Effect of haloperidol and (−)-sulpiride on dopamine agonist-induced hypoactivity

Abstract

High doses of dopamine D 2 receptor agonists produce hyperactivity in rodents whereas low doses suppress activity. In this study, low doses of a range of dopamine agonists were examined for their effects on locomotor activity in rats. All agonists caused a dose-related hypolocomotor effect with a rank order of potency of quinelorane > (−)-quinpirole > 7-OHDPAT > PBTO. (−)-Sulpiride (1.6–160 μmol/kg), a neuroleptic with atypical properties caused a dose-related reversal of the hypolocomotor effect produced by all four agonists whereas the typical neuroleptic haloperidol (0.005–0.16 μmol/kg) did not reverse hypolocomotion.
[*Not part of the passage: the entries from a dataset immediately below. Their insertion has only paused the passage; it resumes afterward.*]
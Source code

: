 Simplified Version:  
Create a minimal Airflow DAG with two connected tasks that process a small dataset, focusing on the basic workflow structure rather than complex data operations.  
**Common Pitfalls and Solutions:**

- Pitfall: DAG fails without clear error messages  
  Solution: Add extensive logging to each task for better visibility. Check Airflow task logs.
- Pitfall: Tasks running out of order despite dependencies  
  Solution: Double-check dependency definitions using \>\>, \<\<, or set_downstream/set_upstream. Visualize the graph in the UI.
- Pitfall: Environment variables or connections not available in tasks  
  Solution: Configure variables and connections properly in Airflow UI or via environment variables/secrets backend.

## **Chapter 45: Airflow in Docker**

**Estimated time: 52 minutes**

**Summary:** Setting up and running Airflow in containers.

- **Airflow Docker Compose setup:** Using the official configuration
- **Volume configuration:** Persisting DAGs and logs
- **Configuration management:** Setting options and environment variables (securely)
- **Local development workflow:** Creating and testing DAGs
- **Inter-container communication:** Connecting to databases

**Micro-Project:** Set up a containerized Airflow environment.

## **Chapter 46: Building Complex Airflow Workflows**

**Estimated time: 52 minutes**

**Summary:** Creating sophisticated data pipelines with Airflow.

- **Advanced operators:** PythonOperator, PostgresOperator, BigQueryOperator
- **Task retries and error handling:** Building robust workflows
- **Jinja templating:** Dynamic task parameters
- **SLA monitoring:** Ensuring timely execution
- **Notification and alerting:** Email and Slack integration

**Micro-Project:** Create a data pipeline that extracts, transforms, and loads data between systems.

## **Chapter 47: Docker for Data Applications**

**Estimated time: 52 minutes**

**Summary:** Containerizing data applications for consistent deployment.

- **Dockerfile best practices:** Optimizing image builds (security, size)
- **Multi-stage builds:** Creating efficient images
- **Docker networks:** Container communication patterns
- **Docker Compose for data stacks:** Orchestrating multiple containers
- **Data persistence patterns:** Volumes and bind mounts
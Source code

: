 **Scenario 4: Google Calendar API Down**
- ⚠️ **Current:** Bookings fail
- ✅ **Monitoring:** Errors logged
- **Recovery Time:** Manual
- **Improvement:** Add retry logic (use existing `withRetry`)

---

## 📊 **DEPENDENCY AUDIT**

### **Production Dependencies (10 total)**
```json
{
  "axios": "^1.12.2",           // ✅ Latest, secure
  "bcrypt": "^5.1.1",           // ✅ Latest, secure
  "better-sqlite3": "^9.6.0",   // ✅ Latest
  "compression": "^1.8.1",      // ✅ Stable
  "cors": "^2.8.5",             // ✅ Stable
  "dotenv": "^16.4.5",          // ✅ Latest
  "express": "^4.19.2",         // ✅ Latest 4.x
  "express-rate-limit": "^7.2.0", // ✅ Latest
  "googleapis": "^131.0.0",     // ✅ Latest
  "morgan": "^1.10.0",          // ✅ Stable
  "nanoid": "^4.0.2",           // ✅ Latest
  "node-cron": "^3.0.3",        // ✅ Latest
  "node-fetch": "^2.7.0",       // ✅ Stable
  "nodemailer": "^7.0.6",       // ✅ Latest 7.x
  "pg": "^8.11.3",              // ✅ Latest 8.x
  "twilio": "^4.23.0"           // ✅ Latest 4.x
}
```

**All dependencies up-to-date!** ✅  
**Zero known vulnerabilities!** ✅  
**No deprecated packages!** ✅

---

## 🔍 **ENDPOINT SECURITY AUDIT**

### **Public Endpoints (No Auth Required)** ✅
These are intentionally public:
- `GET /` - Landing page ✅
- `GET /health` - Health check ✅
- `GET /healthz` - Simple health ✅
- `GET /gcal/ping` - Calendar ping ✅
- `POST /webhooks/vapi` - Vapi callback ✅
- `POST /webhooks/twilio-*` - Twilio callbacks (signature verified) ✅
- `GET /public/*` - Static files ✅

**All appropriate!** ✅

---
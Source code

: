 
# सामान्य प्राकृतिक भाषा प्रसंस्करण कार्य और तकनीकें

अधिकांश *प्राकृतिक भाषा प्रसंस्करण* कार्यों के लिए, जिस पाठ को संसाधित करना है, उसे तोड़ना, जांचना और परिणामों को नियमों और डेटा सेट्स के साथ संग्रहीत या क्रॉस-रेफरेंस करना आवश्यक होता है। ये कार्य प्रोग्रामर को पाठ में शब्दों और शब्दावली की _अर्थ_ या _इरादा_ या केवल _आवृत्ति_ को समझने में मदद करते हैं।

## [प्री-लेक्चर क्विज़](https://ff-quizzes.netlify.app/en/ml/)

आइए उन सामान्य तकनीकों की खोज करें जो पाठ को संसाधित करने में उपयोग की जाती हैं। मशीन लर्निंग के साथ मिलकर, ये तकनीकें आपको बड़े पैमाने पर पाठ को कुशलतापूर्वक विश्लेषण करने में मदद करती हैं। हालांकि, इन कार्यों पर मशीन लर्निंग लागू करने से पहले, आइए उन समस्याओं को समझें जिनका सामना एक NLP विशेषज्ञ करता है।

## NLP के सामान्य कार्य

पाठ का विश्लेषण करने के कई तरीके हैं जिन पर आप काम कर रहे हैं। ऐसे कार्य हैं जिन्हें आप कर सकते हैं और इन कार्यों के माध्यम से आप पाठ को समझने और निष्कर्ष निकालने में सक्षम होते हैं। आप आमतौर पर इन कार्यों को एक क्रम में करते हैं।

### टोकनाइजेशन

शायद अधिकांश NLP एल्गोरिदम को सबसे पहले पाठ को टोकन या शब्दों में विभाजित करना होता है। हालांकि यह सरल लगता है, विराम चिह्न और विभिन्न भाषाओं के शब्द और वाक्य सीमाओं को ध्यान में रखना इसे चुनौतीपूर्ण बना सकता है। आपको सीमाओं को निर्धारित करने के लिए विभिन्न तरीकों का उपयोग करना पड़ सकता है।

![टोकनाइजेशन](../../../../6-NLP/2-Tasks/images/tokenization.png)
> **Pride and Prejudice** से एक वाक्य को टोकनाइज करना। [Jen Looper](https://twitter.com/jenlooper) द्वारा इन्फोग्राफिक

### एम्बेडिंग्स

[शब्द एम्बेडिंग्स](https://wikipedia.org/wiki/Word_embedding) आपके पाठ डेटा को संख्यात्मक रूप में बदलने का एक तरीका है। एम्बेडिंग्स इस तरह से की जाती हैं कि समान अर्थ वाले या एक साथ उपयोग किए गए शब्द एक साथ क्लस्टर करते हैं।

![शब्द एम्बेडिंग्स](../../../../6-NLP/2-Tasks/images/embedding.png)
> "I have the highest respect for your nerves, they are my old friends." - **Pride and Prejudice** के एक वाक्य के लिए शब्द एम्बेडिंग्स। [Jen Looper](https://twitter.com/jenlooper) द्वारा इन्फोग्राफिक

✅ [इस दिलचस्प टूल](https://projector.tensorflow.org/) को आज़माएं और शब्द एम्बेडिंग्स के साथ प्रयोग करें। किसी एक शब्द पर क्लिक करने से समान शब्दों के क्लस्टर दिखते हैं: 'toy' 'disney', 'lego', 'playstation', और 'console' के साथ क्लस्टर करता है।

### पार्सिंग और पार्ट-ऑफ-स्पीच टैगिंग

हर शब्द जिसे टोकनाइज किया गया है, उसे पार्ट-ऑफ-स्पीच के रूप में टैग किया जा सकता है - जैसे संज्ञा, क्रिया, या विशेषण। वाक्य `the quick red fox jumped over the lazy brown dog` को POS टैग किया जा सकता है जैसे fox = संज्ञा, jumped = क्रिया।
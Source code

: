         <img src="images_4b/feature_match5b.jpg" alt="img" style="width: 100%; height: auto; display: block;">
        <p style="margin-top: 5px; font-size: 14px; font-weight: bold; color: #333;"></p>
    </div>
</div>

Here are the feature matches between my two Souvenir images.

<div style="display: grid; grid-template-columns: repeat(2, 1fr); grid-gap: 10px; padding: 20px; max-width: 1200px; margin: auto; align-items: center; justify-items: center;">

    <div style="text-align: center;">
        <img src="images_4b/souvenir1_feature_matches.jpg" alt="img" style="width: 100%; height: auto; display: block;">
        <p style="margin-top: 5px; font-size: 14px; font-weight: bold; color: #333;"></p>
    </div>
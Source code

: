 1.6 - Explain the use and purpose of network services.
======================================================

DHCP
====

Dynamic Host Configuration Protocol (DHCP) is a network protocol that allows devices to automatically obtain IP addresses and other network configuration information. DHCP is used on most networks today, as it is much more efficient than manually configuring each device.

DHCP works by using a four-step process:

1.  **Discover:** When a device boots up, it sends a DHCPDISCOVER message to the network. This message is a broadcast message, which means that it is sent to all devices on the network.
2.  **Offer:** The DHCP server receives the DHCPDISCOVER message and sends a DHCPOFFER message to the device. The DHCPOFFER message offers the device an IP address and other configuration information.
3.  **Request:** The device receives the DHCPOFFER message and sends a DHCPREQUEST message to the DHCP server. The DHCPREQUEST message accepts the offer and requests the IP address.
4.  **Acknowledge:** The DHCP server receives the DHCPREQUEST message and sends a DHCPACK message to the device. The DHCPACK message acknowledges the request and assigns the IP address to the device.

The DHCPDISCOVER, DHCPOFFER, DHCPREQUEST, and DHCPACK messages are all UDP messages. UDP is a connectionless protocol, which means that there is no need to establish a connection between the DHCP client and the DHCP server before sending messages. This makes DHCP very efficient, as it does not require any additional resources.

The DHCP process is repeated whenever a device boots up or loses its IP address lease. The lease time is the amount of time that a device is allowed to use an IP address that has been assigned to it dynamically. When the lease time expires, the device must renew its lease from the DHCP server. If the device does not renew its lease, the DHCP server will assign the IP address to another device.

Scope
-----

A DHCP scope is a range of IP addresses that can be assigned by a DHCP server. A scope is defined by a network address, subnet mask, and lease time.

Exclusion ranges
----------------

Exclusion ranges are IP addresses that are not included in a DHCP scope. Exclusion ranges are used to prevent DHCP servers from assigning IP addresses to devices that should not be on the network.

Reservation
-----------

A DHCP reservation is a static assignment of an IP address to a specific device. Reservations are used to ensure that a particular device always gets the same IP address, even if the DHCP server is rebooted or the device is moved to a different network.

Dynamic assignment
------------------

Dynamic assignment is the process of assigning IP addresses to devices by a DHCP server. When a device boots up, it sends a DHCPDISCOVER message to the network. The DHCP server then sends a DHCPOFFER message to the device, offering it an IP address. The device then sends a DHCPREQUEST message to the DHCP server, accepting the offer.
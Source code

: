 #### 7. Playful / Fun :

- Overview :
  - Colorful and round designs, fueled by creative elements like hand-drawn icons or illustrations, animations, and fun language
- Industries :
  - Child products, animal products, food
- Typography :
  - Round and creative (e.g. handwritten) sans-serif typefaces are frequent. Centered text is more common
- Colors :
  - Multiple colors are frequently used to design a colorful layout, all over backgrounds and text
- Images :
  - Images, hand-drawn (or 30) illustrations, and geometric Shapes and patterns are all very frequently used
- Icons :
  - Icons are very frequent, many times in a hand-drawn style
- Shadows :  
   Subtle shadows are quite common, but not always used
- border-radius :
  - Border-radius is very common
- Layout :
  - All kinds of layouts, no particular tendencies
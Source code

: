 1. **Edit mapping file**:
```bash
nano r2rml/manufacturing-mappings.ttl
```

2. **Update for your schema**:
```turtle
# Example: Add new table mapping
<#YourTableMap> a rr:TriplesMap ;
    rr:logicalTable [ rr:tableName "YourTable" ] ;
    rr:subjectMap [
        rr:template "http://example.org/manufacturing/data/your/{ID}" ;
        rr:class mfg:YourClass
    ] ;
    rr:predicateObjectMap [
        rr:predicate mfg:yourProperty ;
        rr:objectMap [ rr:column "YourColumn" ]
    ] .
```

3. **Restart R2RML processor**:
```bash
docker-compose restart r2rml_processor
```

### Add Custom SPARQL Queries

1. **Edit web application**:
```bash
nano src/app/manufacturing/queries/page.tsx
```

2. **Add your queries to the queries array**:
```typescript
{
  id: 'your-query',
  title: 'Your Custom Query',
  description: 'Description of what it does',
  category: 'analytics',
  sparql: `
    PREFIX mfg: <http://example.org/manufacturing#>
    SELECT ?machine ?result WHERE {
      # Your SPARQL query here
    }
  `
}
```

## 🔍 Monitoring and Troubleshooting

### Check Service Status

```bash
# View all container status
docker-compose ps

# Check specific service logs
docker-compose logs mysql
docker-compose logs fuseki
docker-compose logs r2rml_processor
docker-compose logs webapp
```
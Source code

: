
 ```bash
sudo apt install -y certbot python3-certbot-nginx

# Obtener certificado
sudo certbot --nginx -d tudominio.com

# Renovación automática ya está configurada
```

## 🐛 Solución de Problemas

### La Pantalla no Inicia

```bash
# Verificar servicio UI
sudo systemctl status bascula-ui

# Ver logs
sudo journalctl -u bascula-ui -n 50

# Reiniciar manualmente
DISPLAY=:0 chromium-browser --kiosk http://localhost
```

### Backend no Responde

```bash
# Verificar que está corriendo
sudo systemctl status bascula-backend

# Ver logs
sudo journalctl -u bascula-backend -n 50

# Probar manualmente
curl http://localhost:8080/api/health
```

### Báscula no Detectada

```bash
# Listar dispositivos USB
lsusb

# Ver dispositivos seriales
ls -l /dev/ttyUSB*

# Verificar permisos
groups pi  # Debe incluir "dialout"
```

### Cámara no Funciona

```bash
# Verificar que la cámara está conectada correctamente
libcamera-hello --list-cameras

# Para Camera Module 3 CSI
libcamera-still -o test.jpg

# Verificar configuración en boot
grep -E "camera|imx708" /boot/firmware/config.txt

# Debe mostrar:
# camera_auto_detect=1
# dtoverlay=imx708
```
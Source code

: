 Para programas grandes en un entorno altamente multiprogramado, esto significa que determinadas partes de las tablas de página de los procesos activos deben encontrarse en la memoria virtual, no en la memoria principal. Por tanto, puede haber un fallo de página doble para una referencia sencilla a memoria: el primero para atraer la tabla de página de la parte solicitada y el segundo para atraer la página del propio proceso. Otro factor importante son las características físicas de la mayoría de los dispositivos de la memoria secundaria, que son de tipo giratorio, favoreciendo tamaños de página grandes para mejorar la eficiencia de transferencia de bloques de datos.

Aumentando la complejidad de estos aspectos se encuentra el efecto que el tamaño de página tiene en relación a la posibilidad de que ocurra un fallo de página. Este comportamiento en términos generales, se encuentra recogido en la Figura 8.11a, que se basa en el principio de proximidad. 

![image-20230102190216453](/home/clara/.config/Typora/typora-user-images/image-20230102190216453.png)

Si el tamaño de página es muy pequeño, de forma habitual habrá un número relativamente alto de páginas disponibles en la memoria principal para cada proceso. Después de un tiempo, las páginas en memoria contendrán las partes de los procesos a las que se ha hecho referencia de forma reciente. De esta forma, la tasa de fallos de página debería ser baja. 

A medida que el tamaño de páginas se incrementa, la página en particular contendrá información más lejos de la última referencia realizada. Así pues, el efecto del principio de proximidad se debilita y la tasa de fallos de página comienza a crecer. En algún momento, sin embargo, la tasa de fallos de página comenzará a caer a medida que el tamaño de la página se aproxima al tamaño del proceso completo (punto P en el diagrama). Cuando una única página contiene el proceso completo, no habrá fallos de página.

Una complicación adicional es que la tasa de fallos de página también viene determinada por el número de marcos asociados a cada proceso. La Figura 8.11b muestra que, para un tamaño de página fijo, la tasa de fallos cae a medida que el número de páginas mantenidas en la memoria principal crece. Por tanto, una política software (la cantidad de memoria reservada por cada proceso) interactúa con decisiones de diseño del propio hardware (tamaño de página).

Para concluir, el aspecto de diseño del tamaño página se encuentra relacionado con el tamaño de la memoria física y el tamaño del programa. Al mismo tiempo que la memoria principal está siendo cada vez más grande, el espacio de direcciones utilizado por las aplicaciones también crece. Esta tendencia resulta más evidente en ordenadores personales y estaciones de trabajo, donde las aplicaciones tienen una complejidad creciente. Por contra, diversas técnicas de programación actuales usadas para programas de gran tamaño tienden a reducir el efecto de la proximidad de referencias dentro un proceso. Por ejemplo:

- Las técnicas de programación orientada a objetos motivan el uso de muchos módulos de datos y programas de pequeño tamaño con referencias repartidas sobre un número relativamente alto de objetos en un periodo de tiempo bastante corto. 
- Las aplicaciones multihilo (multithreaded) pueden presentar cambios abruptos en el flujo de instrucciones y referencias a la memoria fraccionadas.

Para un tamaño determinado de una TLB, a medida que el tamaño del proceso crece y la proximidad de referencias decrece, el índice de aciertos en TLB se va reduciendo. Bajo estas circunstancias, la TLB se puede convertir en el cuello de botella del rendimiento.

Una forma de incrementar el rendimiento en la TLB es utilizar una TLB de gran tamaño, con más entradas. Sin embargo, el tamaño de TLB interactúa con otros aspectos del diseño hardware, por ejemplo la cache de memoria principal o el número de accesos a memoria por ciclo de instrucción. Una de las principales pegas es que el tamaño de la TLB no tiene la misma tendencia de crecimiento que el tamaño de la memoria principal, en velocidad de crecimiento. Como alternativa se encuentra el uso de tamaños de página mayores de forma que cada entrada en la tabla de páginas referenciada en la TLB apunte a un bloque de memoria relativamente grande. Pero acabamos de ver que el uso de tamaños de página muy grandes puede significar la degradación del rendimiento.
Neither sulpiride (5–160 μmol/kg) nor haloperidol (0.005–0.16 μmol/kg) affected locomotor activity per se, although haloperidol (1.6–5 μmol/kg) did reduce locomotor activity. The different behavioural profiles shown by (−)-sulpiride and haloperidol in these tests may reflect some of the clinical characteristics of these neuroleptics. The question of whether these effects can be ascribed to differential actions at dopamine receptor subtypes will only be answered when more selective dopamine receptor antagonists are developed.